Abstract

With attribute coupled grammars, descriptions of subsequent compilation phases can be composed to a single phase on the description level. This creates the opportunity for independent compiler modularization on the description versus the implementation level. The composition introduces a nontrivial reshaping of attribute dependencies, and hence affects the overall strategy for attribute evaluation. For a hierarchy of evaluation classes reaching from S-attributed to noncircular attribute couplings (ACs), we investigate whether they are closed under composition. Where closure does not hold, we identify subclasses which have the closure property. We show that closure of 1-ordered and simpler classes can only be achieved when there is only a single syntactic attribute allowed, while in the case of absolutely noncircular attribute couplings, an arbitrary number of synthesized syntactic attributes can be used.
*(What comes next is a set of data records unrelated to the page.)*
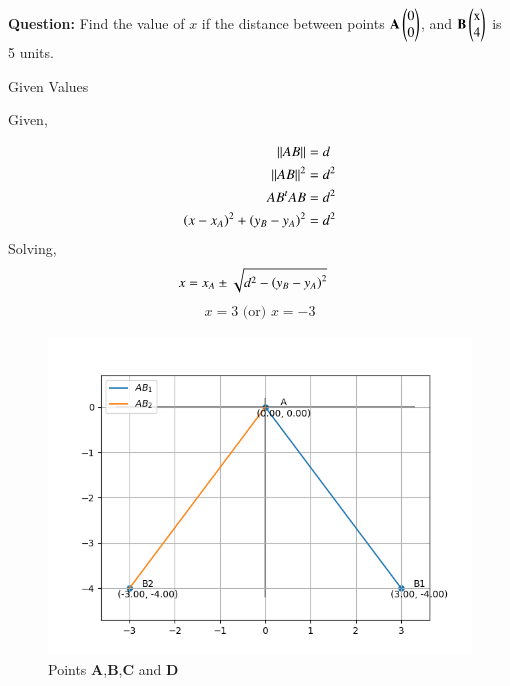 \documentclass[journal]{IEEEtran}
\begin{document}

\vspace{3cm}

\title{}
\author{EE24BTECH11053 - S A Aravind Eswar
}
{\let\newpage\relax\maketitle}

\renewcommand{\thefigure}{\theenumi}
\renewcommand{\thetable}{\theenumi}
\setlength{\intextsep}{10pt} %


\renewcommand{\thetable}{\theenumi}

\textbf{Question:} Find the value of $x$ if the distance between points $\mathbf{A}\begin{pmatrix}0\\0\end{pmatrix}$, and $\vec{B}\myvec{$x$\\4}$ is 5 units.\\

\solution
\begin{table}[h]
	\centering
	
	\caption{Given Values}
	\label{tab:1}
\end{table}

Given,

\begin{align}\left\lVert{AB}\right\rVert &= d\\\left\lVert{AB}\right\rVert^2 &= d^2\\AB^tAB &= d^2\\\left(x-x_A\right)^2 + \left(y_B - y_A\right)^2 &= d^2\end{align}
Solving,\\
\begin{align}x &= x_A \pm \sqrt{d^2 - \left(y_B - y_A\right)^2}\end{align}
	\begin{align}x = 3  \text{ (or) }  x = -3\end{align}

\begin{figure}[h]
    \centering
    \includegraphics[width=\columnwidth]{figs/fig0.png}
    \caption{Points \textbf{A},\textbf{B},\textbf{C} and \textbf{D}}
 \end{figure}
\end{document}
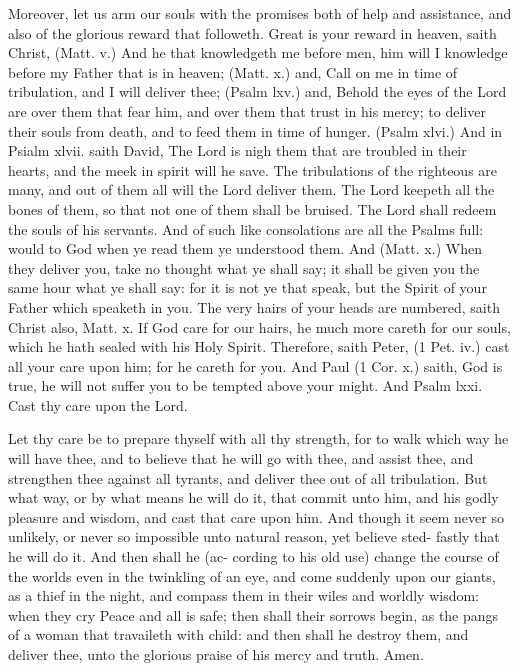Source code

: \documentclass{custom}
\begin{document}
Moreover, let us arm our souls with the 
promises both of help and assistance, and also of 
the glorious reward that followeth. Great is 
your reward in heaven, saith Christ, (Matt. v.) 
And he that knowledgeth me before men, him
will I knowledge before my Father that is in 
heaven; (Matt. x.) and, Call on me in time of
tribulation, and I will deliver thee; (Psalm lxv.)
and, Behold the eyes of the Lord are over them 
that fear him, and over them that trust in his 
mercy; to deliver their souls from death, and to 
feed them in time of hunger. (Psalm xlvi.) And 
in Psialm xlvii. saith David, The Lord is nigh 
them that are troubled in their hearts, and the 
meek in spirit will he save. The tribulations of 
the righteous are many, and out of them all will 
the Lord deliver them. The Lord keepeth all 
the bones of them, so that not one of them shall be 
bruised. The Lord shall redeem the souls of 
his servants. And of such like consolations are 
all the Psalms full: would to God when ye read 
them ye understood them. And (Matt. x.) When 
they deliver you, take no thought what ye shall 
say; it shall be given you the same hour what ye 
shall say: for it is not ye that speak, but the 
Spirit of your Father which speaketh in you. The 
very hairs of your heads are numbered, saith 
Christ also, Matt. x. If God care for our hairs, 
he much more careth for our souls, which he hath 
sealed with his Holy Spirit. Therefore, saith 
Peter, (1 Pet. iv.) cast all your care upon him;
for he careth for you. And Paul (1 Cor. x.)
saith, God is true, he will not suffer you to be
tempted above your might. And Psalm lxxi.
Cast thy care upon the Lord. 

Let thy care be to prepare thyself with all thy
strength, for to walk which way he will have
thee, and to believe that he will go with thee, 
and assist thee, and strengthen thee against all 
tyrants, and deliver thee out of all tribulation. 
But what way, or by what means he will do 
it, that commit unto him, and his godly pleasure 
and wisdom, and cast that care upon him. And 
though it seem never so unlikely, or never so 
impossible unto natural reason, yet believe sted- 
fastly that he will do it. And then shall he (ac- 
cording to his old use) change the course of the 
worlds even in the twinkling of an eye, and come 
suddenly upon our giants, as a thief in the 
night, and compass them in their wiles and 
worldly wisdom: when they cry Peace and all is 
safe; then shall their sorrows begin, as the 
pangs of a woman that travaileth with child:
and then shall he destroy them, and deliver thee, 
unto the glorious praise of his mercy and truth. 
Amen. 
\end{document}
We show how (suboptimal) evaluators for the composed description are obtained directly from the evaluators of the separate phases. We also investigate the complementary problem of reducing the attribute evaluation complexity of a given, monolithic phase specification by finding an appropriate decomposition into subphases which all belong to simpler evaluation classes. In particular, we find that the closed subclass of sweep-evaluable ACs is generated by a proper subclass ofL-attributed ACs, while a similar characterization of 1-ordered ACs is proved to be impossible. Finally, we relate our observations to known results about descriptive power of attribute grammars and tree transducers.